Over many decades, organ transplantation has overcome remarkable barriers to evolve into a highly successful enterprise. The dominant limitation faced today is, without a doubt, the insufficient supply of transplantable organs. When faced with any difficult quandary, the medical community relies on research to provide solutions. Any innovation that has proven efficacy to improve graft function and/or enhance graft survival should be highly valued and widely promoted.

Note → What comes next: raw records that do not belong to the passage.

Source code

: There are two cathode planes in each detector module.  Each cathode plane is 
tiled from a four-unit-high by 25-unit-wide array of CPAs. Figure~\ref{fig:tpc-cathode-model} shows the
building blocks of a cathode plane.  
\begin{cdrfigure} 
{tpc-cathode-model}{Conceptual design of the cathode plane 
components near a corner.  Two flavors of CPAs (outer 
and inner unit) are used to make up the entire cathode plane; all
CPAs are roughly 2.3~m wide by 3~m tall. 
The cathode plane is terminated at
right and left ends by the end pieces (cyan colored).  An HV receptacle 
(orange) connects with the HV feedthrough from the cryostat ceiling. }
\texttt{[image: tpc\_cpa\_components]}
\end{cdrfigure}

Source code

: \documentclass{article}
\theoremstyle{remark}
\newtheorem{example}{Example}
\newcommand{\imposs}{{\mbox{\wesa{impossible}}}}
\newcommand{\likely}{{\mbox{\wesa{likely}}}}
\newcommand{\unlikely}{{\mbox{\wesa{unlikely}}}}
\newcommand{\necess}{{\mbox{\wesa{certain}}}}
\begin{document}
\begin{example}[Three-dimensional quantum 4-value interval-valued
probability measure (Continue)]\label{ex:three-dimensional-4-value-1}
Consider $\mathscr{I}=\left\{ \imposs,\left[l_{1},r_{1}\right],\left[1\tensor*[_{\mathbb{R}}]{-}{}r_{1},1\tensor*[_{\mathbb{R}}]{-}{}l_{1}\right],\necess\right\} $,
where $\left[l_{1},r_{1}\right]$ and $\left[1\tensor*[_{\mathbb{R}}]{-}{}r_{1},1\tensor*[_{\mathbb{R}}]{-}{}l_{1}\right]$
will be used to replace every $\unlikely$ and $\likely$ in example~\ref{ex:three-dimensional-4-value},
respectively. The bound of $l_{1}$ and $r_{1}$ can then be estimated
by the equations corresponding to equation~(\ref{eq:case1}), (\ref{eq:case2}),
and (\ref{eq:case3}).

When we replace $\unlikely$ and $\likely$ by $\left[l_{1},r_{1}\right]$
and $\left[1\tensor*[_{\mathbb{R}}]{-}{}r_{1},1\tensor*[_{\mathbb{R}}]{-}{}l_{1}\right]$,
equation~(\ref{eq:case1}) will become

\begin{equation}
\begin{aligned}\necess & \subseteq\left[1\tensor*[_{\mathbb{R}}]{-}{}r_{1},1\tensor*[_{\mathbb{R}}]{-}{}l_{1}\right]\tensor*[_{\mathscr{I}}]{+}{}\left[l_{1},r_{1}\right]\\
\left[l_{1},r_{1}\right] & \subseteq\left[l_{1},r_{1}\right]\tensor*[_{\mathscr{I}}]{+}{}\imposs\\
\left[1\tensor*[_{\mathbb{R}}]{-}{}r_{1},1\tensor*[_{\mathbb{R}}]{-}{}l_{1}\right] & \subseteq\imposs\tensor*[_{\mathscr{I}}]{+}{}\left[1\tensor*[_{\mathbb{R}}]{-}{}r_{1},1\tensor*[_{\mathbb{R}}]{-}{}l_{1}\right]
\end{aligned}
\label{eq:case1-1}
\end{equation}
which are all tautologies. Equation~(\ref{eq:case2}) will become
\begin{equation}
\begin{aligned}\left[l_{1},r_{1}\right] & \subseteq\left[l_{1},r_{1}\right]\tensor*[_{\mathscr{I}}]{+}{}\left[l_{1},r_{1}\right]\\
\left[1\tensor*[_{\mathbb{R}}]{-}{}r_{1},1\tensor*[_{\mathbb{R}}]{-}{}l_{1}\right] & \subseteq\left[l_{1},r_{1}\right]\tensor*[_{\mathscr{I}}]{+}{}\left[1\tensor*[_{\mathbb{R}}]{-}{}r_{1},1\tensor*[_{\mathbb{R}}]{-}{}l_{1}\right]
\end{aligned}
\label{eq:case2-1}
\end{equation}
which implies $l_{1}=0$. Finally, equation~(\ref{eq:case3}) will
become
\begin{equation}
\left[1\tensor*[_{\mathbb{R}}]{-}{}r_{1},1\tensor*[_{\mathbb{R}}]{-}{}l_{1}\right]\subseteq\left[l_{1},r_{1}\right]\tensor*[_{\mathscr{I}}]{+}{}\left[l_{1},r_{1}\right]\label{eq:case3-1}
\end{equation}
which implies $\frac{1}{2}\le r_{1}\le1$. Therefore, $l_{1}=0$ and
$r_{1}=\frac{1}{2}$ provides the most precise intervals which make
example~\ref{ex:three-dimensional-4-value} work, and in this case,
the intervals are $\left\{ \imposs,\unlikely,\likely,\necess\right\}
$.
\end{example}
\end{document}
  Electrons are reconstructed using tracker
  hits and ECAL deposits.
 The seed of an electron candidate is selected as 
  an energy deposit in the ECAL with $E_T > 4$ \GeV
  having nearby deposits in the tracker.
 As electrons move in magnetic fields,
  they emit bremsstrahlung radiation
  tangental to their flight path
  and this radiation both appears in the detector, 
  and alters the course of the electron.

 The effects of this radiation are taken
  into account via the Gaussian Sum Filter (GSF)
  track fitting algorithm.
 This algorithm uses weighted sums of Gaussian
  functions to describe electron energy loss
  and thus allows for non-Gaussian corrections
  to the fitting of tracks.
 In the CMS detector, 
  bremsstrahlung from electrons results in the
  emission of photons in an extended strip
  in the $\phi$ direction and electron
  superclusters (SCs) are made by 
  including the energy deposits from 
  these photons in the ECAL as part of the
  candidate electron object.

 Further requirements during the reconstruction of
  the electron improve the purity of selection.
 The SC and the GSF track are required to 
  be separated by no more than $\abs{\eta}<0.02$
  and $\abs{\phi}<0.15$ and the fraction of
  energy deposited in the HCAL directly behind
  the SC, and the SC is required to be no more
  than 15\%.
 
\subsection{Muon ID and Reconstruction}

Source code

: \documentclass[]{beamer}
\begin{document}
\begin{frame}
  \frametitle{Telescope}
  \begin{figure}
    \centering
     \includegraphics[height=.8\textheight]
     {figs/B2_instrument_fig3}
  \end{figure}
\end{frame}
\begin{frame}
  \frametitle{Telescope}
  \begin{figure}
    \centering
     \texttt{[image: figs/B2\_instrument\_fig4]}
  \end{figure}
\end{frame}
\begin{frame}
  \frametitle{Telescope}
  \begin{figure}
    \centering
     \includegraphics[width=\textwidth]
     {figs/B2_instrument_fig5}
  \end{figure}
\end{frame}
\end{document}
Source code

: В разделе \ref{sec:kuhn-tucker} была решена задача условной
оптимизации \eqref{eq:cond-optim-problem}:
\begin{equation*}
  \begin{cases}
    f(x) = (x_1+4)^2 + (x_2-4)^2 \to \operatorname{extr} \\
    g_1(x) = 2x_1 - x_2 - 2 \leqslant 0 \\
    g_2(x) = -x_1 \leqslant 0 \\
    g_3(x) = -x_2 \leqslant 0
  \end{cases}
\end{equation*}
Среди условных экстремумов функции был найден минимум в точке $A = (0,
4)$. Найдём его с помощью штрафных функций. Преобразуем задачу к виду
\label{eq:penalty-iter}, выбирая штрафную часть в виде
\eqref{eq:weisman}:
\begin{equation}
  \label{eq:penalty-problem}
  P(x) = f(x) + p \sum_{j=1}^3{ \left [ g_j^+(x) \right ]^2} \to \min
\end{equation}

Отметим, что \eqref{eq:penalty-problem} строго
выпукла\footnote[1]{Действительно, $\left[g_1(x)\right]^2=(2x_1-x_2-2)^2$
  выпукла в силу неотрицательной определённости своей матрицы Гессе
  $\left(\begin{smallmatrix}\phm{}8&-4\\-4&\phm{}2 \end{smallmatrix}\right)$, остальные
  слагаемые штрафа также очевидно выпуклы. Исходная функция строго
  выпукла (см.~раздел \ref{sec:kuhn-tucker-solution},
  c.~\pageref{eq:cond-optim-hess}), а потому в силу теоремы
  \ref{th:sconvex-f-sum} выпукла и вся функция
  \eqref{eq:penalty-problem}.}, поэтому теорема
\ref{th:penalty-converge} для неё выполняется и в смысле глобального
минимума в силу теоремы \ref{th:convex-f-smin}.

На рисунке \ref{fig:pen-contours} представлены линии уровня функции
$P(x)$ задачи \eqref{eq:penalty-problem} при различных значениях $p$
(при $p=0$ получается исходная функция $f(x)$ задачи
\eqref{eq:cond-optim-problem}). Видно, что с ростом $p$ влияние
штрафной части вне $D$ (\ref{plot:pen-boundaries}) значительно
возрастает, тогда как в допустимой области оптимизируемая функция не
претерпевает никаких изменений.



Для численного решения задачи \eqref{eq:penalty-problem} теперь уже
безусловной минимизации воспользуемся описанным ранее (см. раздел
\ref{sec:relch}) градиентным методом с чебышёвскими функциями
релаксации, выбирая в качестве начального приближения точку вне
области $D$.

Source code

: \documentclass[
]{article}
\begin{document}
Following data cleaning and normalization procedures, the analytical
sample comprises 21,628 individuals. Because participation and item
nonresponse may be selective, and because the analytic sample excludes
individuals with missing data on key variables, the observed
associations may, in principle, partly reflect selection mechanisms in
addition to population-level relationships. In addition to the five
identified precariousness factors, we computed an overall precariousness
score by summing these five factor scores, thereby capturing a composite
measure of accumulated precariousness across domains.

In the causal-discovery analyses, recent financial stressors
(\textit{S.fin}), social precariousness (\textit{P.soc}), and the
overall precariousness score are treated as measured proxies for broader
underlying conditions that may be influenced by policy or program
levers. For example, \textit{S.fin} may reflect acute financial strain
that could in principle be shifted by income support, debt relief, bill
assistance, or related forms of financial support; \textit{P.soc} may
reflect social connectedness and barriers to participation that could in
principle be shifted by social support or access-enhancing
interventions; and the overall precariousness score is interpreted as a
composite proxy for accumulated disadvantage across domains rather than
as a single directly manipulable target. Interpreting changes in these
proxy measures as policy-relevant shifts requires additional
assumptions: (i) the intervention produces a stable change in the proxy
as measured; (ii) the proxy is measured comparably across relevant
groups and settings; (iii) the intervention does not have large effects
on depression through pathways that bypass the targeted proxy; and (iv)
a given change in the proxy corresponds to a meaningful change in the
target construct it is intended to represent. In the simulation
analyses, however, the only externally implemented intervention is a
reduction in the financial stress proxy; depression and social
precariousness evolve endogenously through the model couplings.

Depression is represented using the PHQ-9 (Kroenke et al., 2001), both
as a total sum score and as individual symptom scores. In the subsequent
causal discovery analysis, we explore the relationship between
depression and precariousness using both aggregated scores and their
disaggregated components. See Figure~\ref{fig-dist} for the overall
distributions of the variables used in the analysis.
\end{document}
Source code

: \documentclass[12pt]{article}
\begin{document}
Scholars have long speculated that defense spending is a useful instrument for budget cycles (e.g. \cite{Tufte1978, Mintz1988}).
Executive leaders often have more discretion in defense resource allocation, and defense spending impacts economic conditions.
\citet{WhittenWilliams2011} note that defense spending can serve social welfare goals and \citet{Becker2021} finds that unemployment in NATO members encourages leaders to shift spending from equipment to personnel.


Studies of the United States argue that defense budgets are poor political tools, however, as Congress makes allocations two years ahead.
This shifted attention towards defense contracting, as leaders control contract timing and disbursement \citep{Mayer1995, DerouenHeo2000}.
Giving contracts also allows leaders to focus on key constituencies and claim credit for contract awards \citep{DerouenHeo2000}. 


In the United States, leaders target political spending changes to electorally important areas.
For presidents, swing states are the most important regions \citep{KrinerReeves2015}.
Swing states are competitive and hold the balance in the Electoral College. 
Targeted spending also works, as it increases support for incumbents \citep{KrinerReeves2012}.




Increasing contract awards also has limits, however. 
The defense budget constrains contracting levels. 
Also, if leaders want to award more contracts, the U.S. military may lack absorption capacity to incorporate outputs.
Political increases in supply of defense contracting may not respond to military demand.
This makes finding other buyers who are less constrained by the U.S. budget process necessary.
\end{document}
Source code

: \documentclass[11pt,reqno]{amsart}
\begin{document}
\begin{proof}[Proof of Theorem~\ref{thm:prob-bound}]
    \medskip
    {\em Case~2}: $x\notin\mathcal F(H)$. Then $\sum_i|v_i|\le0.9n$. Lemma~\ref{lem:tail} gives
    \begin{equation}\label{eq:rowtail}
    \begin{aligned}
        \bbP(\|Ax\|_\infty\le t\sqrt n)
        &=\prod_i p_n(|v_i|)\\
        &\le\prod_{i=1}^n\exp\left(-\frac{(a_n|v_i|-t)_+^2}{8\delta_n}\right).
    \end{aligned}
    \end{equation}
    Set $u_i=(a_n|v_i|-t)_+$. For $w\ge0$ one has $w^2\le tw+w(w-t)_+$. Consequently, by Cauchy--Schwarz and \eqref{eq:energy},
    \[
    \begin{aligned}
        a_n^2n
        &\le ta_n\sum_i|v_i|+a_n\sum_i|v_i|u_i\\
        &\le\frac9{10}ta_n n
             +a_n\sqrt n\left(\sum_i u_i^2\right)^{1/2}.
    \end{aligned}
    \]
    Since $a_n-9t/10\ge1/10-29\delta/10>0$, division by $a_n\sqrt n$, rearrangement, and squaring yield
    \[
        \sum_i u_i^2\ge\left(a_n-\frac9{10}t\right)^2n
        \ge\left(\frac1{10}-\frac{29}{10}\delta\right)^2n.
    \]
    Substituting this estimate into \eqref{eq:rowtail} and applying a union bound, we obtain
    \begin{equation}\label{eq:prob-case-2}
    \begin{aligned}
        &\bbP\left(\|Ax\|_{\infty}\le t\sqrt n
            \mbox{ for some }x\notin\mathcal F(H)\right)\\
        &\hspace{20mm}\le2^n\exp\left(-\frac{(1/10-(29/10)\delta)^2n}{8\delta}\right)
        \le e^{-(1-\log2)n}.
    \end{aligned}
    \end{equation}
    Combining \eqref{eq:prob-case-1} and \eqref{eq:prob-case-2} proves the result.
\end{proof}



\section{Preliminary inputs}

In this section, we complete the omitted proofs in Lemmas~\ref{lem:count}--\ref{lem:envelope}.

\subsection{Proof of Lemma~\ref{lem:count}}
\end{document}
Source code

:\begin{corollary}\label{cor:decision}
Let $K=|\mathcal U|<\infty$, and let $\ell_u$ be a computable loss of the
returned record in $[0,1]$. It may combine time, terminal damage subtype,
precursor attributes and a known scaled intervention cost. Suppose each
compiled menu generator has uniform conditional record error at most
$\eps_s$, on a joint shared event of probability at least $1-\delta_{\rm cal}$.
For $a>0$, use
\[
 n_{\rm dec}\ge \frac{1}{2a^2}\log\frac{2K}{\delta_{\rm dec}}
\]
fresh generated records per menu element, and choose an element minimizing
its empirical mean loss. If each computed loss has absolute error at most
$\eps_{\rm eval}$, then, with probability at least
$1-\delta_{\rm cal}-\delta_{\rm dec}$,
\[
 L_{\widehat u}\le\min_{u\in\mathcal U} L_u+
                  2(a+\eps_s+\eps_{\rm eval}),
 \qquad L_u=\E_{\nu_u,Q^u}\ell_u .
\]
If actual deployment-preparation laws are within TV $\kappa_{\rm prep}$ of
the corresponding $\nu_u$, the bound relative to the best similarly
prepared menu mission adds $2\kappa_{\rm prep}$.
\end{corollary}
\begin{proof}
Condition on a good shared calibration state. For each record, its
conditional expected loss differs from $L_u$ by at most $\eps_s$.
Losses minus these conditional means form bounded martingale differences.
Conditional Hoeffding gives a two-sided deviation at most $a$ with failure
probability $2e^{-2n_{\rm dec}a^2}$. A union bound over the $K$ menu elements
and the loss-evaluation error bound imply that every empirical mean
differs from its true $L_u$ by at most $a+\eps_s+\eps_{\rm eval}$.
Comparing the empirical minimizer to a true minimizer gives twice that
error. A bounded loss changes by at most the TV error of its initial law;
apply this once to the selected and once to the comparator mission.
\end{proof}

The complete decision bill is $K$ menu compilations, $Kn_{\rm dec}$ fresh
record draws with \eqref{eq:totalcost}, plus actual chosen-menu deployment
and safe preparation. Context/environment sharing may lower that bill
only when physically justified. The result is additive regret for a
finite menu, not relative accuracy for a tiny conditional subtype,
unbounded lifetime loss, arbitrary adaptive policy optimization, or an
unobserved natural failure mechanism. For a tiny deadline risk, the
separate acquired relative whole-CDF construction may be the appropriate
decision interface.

In 2009, Schnuelle et al. (1) reported on a randomized, open label trial conducted at 60 European centers to determine whether donor treatment with dopamine infusion (4 μg/kg per minute) might improve recipient kidney function. The trial enrolled 264 donation after brain death (DBD) donors and studied 487 resultant kidney transplant recipients. Donor exposure to dopamine reduced the proportion of recipients who required one or more dialysis treatments: 56 of 227 (24.7%) versus 92 of 260 (35.4%; P=0.01). Those who required multiple compared with no dialysis treatments experienced substantially higher risk of 3-year graft failure (hazard ratio [HR], 3.61; 95% confidence interval [95% CI], 2.39 to 5.45; P<0.001).
Now, after extended follow-up, Schnuelle et al. (2) report in this issue of the Clinical Journal of the American Society of Nephrology that 5-year graft survival did not differ between treatment and control arms. However, because dopamine infusion times ranged widely from 0 to 32 hours, they explored a dose-response relationship. Regression analyses showed that longer periods of donor dopamine administration reduced dialysis need and graft failure. The maximal increase in efficacy occurred at 7 hours of dopamine administration for both end points: multiple dialysis treatments and 5-year graft failure. Remarkably, at 5 years, recipients of kidneys from donors who received dopamine for >7.1 hours (n=76) compared with all other recipients (260 recipients of kidneys from untreated donors combined with 151 kidneys from donors treated for <7.1 hours) had superior overall (81.5% versus 68.5%; log rank P=0.03) and death-censored (90.3% versus 80.2%; log rank P=0.04) graft survival.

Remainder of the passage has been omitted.